In March 2021, researchers from Harvard University were forced to postpone an experiment in northern Sweden that would have launched a balloon into the stratosphere to test the so-called Pinatubo option, named after a volcano in the Philippines whose 1991 eruption reduced global temperatures by 0.5°C within 15 months. If ever deployed at scale, this method would involve putting thousands of tonnes of sulphates into the stratosphere.

Geoengineering solutions are tools in our toolbox. As every week passes, we get closer to the inevitability of having to use them

The Harvard scientists’ plans were more modest: when their balloon reached an altitude of 20km, it would spray out less than 2kg of chalk dust and the researchers would monitor the particles’ interactions with the atmosphere. But they didn’t get the chance. The flight, which had faced vehement opposition from environmentalists, was cancelled because the academics had failed to seek consent from the region’s indigenous Sámi people.

George Monbiot, one of the UK’s most prominent climate campaigners, classifies geoengineering proposals into two groups: those (such as carbon-capture technologies) that he believes are “safe, expensive and totally useless; and those that are cheap, effective and extremely dangerous. At this end is pouring sulphur compounds into the atmosphere. It makes a lot more sense to be growing trees.”

Such opposition has left most policy-makers reluctant to publicly voice their support for any kind of SRM activity, which encompasses methods other than the Pinatubo option. These include cloud thinning, which modifies high-altitude clouds to allow more heat to escape, and brightening, which adds a fine salt mist to low clouds over the sea to make them more reflective. And, back down at sea level, it has even been proposed that a thin layer of reflective glass powder could be poured over Arctic ice to protect it from the sun’s rays.

Yet solar engineering will be necessary, according to Hugh Hunt, professor of engineering dynamics and vibration at the University of Cambridge and a co-investigator on the ill-fated Spice project. 

“Geoengineering solutions – whether they’re capturing carbon dioxide or reflecting sunlight – are tools in our toolbox. As every week passes, we get closer to the inevitability of having to use them,” he argues.

Research into solar engineering is ongoing. In March, the US National Academies of Sciences, Engineering and Medicine (NASEM) surprised many observers by recommending that the White House spend up to $200m (£145m) on a new SRM programme. While there are no signs yet of such an investment, this development has heightened activists’ fears that the technology’s use will be normalised – and that its early adoption by one country could even stoke up geopolitical tensions. 
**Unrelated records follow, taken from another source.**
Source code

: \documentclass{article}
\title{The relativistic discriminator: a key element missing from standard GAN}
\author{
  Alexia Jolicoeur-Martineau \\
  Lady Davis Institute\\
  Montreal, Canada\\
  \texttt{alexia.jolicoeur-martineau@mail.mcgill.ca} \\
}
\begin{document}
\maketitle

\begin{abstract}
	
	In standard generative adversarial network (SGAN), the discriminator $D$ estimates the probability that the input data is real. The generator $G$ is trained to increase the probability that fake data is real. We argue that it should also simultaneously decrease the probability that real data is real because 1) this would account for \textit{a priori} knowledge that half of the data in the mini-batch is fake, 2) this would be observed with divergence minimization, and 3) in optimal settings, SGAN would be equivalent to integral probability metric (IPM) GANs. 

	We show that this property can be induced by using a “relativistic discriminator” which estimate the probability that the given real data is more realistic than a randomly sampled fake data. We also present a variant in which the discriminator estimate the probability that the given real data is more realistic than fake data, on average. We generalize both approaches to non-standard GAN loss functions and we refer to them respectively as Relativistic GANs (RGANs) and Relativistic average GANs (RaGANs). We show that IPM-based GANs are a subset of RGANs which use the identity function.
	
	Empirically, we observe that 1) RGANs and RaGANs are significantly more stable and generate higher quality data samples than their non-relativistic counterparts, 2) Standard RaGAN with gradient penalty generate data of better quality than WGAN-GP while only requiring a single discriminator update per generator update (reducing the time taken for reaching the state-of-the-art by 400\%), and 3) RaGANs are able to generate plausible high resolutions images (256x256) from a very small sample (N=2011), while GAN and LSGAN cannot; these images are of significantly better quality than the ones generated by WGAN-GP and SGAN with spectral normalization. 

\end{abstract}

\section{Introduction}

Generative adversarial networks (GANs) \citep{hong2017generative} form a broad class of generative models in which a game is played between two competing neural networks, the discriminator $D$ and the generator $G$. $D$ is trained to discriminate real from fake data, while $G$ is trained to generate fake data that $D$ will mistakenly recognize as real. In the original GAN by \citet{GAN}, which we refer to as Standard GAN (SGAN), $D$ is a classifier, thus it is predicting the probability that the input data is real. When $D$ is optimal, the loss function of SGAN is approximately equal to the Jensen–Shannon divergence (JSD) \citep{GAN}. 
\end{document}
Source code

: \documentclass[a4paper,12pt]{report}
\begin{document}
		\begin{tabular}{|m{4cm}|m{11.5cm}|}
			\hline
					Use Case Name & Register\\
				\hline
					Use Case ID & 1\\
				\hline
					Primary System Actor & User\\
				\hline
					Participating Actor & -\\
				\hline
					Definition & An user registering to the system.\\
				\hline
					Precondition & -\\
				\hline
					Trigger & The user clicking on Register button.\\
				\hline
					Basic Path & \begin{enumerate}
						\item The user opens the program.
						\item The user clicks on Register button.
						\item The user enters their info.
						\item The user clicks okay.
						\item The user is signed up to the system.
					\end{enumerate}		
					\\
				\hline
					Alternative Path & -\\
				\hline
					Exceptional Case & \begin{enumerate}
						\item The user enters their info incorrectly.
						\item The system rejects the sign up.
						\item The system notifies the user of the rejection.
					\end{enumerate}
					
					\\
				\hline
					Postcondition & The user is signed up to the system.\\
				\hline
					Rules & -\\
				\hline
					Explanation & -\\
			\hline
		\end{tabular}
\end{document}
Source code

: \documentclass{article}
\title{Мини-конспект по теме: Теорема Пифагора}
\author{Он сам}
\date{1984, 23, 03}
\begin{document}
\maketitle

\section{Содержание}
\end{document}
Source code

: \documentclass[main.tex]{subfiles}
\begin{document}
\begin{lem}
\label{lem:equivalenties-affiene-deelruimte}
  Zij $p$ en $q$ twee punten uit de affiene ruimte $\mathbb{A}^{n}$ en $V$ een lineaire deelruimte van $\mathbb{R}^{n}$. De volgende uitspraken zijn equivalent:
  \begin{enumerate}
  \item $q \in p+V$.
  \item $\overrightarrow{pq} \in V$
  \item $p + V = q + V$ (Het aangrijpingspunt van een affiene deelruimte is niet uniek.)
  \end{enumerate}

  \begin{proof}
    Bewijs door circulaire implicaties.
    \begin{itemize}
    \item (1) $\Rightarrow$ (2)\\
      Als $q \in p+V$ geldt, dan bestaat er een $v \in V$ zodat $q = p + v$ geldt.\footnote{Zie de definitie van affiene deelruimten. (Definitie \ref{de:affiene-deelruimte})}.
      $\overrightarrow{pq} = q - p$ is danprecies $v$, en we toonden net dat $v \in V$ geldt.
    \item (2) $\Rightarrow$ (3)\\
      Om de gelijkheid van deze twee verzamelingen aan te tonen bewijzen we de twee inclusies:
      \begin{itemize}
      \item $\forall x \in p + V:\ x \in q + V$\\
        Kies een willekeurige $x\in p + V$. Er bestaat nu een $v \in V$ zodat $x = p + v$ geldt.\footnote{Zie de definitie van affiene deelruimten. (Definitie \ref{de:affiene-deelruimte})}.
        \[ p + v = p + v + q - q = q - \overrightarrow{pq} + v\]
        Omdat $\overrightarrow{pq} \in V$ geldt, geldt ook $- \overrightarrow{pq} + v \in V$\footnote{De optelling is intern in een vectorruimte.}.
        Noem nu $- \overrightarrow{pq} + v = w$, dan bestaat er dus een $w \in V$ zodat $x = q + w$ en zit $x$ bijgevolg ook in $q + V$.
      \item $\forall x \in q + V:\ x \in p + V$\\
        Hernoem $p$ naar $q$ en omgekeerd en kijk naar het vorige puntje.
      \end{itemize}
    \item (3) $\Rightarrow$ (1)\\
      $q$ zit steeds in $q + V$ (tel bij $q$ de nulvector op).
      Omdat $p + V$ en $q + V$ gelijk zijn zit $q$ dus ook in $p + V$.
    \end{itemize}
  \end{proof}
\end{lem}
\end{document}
“The risk is that the research they’re doing and the experiments they want to run, especially under the vastly expanded programme proposed by the NASEM, will inevitably develop the technology for deployment,” says Raymond Pierrehumbert, professor of physics at the University of Oxford. “As we did with the hydrogen bomb, we know that the technology is feasible, but many of our questions about it can be answered only through deploying it on a near-full scale. That is why the research is dangerous.”

There are also legitimate concerns about the motives of some of the groups seeking to push geoengineering up the agenda. “It’s certainly true that there are people on the right of the political spectrum who believe that SRM is the way to avoid having to decarbonise the economy,” Kruger notes. 

Indeed, Newt Gingrich, a former Republican speaker of the House of Representatives and confidant of Donald Trump, proclaimed in 2008: “We would have an option to address global warming by rewarding scientific innovation. Bring on American ingenuity. Stop the green pig.”

Ultimately, even though geoengineering poses several risks, business leaders need to ensure that there’s further research in this field. But such investments need to act in conjunction with rapid emission reductions. Otherwise, there might not be much of an economy left to save.